>> Sunday, June 07, 2009
One of the things I think I fear most about returning home after Peace Corps is having to answer the inevitable question, "So did you like it?"
Peace Corps' motto is that it's "the toughest job you'll ever love." It was without a doubt tough, and we're still not sure what the experience meant to us, let alone sure how to condense it down to a sentence or two to explain it to friends and acquaintances. Part of the difficulty is that it's been quite a roller coaster, often with lots of emotions even within one day. We've celebrated little victories and felt helpless during little crises.
Now that we overcame our housing crisis, I feel much more at peace with my Peace Corps service; though it was really stressful at the time, I'm really happy it helped us get closer to Romel and Azalia, and I'm happy we are back in our old neighborhood with people we know well.
That doesn't mean I have a wistful, romantic view of everything that happened here, though; many of the things that I love most days are things that I hated on others. As our time here fades, I think we'll begin to forget many of the things that were so difficult about being here, or that made us want to pack our bags and head home. In case we're feeling sad about leaving, here are some of the things that we won't miss:
10. Daily Life: Even the simplest tasks are just much more complicated here. Seemingly pleasant things like going to a restaurant or ordering a pizza can be complicated, un-fun tasks, and these little things seem to happen nearly every day. Even venturing out of the house can be difficult as we have to avoid the crazy drivers of Ministry of Health trucks, people zooming down the streets in their motorcycles, and other everyday hazards.
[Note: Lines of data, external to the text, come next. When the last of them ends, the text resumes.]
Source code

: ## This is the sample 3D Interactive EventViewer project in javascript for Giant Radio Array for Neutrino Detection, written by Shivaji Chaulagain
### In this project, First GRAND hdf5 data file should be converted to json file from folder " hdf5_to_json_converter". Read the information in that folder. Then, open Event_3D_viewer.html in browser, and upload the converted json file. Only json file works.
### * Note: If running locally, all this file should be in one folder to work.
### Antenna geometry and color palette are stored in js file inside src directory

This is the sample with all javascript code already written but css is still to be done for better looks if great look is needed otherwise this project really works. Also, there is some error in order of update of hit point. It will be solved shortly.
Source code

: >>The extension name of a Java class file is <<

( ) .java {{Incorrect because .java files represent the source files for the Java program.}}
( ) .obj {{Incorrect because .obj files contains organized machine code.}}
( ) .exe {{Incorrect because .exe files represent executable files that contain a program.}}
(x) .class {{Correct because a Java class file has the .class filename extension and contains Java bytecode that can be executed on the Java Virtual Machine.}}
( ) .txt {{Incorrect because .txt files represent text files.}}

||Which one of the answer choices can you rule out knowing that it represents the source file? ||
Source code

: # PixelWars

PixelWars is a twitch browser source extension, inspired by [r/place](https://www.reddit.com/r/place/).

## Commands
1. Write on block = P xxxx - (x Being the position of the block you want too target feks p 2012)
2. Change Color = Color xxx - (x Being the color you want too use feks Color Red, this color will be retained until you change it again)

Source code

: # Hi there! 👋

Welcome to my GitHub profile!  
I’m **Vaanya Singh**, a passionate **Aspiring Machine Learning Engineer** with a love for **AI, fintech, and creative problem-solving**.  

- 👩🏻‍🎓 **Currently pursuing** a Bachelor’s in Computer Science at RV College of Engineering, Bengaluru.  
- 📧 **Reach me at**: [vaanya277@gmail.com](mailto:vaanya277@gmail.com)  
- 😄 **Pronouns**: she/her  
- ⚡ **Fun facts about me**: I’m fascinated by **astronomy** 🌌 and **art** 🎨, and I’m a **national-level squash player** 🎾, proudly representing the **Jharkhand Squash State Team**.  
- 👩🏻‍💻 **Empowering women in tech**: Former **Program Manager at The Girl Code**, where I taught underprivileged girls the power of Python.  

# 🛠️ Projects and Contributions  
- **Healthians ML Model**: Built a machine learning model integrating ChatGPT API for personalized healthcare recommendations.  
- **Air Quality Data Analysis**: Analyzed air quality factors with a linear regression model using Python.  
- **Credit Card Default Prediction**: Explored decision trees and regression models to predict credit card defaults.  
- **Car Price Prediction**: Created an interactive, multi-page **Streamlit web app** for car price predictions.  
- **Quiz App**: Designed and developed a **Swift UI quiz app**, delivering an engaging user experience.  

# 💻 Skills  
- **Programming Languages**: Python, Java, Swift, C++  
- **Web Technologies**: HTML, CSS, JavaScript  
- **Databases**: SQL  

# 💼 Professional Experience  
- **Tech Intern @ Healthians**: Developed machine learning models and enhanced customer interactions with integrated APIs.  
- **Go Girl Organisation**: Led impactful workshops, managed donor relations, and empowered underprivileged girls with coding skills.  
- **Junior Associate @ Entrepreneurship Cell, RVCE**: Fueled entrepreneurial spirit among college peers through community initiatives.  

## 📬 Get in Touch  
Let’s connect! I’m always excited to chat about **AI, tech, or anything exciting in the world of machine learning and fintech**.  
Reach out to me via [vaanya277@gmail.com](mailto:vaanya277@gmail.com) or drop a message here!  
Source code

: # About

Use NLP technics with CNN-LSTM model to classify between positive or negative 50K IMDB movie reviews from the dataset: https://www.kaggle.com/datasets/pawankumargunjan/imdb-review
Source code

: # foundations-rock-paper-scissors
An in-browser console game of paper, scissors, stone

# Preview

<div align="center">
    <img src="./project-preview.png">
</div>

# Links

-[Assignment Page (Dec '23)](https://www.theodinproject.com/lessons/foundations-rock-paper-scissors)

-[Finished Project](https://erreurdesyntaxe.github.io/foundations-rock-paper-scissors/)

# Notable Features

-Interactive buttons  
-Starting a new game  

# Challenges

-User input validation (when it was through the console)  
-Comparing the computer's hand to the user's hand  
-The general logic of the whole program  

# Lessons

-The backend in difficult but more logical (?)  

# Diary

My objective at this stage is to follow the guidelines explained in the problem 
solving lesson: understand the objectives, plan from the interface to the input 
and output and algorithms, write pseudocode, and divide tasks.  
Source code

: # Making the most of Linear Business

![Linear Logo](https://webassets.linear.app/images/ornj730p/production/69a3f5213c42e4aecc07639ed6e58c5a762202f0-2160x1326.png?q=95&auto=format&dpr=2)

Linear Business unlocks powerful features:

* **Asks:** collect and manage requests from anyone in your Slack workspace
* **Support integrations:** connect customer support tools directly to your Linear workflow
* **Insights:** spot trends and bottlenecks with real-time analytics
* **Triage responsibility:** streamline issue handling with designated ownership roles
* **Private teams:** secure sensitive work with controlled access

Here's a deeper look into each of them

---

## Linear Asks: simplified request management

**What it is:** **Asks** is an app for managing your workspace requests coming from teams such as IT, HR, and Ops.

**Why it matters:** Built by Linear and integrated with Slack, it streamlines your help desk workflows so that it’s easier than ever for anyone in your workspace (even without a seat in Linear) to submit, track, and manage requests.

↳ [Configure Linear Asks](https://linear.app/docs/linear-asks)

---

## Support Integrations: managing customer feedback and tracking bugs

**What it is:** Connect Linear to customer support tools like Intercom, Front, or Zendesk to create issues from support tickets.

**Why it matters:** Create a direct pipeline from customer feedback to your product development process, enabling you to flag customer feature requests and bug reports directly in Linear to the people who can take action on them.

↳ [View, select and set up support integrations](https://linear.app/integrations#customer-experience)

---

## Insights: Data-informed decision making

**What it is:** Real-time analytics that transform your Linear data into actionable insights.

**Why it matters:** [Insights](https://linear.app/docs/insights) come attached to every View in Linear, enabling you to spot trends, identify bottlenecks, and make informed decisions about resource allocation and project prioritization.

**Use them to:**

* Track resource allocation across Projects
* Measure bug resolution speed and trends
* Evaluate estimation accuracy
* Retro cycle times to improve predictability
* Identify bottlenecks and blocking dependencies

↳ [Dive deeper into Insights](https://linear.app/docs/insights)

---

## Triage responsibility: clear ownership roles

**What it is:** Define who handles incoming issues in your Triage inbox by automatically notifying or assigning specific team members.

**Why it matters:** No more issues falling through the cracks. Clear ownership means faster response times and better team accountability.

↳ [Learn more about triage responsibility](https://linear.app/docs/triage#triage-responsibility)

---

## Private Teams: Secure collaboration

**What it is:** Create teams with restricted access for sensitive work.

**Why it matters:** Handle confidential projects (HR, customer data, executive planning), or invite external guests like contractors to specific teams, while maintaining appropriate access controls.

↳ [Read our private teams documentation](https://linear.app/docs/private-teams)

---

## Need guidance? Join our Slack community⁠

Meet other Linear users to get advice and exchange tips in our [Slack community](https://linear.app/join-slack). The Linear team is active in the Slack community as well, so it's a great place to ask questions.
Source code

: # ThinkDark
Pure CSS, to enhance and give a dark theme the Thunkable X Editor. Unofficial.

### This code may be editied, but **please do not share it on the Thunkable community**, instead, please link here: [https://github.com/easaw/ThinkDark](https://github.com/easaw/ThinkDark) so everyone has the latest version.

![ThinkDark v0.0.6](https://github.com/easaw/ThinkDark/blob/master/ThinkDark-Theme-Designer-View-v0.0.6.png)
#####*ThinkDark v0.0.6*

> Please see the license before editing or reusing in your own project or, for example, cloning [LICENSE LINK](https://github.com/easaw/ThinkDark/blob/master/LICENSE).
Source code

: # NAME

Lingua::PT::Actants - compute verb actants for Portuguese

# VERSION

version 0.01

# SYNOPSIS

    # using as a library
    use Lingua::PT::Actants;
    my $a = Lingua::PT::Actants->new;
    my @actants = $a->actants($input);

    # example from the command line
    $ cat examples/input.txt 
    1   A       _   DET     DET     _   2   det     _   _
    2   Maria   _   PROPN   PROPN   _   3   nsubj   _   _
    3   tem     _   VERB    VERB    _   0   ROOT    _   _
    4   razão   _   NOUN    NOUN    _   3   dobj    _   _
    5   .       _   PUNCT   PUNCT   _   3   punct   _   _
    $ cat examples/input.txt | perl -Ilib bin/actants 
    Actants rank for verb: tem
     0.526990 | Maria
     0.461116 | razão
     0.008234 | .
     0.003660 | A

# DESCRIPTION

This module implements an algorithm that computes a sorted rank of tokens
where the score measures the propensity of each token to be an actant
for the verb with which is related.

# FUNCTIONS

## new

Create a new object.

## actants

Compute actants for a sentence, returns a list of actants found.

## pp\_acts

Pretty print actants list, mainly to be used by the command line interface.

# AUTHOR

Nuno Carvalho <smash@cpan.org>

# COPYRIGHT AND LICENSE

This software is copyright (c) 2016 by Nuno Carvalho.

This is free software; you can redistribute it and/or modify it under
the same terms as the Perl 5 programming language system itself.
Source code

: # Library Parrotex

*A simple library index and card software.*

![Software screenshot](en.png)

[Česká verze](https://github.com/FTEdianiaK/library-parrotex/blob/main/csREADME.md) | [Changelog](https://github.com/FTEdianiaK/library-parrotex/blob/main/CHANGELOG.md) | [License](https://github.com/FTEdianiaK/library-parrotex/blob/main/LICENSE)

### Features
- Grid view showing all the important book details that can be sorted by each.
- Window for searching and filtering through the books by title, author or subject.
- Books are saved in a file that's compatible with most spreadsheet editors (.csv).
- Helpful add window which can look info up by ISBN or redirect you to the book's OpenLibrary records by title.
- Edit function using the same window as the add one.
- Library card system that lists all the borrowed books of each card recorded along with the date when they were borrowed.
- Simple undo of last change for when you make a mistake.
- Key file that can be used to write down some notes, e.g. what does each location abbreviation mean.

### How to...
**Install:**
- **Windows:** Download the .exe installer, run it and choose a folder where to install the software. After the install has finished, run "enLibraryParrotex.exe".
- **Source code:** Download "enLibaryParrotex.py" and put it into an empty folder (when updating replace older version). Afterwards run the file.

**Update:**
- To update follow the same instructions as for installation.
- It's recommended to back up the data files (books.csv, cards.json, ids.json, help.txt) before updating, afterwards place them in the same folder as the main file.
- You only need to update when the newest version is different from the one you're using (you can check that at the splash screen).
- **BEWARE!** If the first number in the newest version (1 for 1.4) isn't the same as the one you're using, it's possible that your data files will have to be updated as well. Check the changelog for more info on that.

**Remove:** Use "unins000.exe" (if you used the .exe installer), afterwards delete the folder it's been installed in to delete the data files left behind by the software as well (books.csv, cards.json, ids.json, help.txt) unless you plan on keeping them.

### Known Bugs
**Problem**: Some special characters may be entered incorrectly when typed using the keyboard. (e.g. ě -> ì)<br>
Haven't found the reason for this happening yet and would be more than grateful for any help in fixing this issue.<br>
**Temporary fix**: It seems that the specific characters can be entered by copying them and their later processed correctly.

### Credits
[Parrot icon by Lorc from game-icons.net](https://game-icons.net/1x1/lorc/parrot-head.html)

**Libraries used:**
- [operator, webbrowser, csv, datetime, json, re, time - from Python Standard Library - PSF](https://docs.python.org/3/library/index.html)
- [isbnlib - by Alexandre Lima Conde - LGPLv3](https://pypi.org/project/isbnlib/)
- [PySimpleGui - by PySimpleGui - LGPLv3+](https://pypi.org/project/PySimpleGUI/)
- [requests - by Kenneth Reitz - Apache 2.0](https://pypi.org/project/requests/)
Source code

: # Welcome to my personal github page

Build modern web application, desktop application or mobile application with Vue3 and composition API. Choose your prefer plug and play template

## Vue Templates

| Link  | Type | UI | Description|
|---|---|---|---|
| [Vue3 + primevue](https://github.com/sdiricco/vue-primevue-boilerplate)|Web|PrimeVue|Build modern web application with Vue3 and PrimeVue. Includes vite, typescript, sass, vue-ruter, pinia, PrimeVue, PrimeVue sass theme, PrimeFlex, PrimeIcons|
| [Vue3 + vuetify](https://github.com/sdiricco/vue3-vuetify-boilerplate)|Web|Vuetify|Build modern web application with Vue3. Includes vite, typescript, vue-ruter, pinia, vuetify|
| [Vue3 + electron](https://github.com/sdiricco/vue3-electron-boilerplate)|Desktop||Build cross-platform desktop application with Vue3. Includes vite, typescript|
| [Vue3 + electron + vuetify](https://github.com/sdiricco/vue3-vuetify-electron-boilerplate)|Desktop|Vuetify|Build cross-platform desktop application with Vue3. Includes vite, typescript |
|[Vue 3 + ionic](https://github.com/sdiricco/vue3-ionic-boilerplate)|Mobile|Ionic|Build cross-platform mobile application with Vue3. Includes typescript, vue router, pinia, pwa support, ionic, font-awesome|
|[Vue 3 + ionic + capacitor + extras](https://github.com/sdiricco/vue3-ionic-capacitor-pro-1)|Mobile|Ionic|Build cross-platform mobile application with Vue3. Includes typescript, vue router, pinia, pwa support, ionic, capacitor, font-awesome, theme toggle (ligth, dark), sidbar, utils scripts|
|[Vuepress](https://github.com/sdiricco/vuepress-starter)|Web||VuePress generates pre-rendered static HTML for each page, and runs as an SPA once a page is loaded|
9. The Weather: It's unfortunately that Nicaragua only has two seasons since one of them is decidedly annoying. It rains a lot during October. During March right as the rainy season is beginning, it is really hot and downright miserable.
8. Food: No matter how good food may look, there could be trouble lurking. We've imported more boxes of Kraft Mac & Cheese than I'd care to count, and even the most basic supplies can suddenly disappear. Outside the home, our options are limited to pizza or gallo pinto, both of which can get a little old.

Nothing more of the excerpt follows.